■ What the task requires
Look through the records that follow. Copy every line containing the word "запроса".

Stored data

•••

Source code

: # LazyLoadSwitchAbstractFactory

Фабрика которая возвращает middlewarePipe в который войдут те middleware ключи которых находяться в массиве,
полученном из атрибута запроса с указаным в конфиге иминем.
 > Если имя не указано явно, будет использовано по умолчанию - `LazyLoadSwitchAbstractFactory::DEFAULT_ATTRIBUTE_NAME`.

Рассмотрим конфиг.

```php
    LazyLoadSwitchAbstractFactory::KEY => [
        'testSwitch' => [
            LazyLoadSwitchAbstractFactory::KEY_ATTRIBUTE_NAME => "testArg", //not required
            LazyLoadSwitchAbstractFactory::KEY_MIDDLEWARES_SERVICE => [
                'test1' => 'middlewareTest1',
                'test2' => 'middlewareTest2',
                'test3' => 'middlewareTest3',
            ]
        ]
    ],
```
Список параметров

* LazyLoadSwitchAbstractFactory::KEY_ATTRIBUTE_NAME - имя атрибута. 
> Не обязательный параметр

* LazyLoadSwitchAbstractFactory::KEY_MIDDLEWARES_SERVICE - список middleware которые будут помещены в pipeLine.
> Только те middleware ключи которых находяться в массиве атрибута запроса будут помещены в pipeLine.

•••

■ Solved exercise
полученном из атрибута запроса с указаным в конфиге иминем.
> Только те middleware ключи которых находяться в массиве атрибута запроса будут помещены в pipeLine.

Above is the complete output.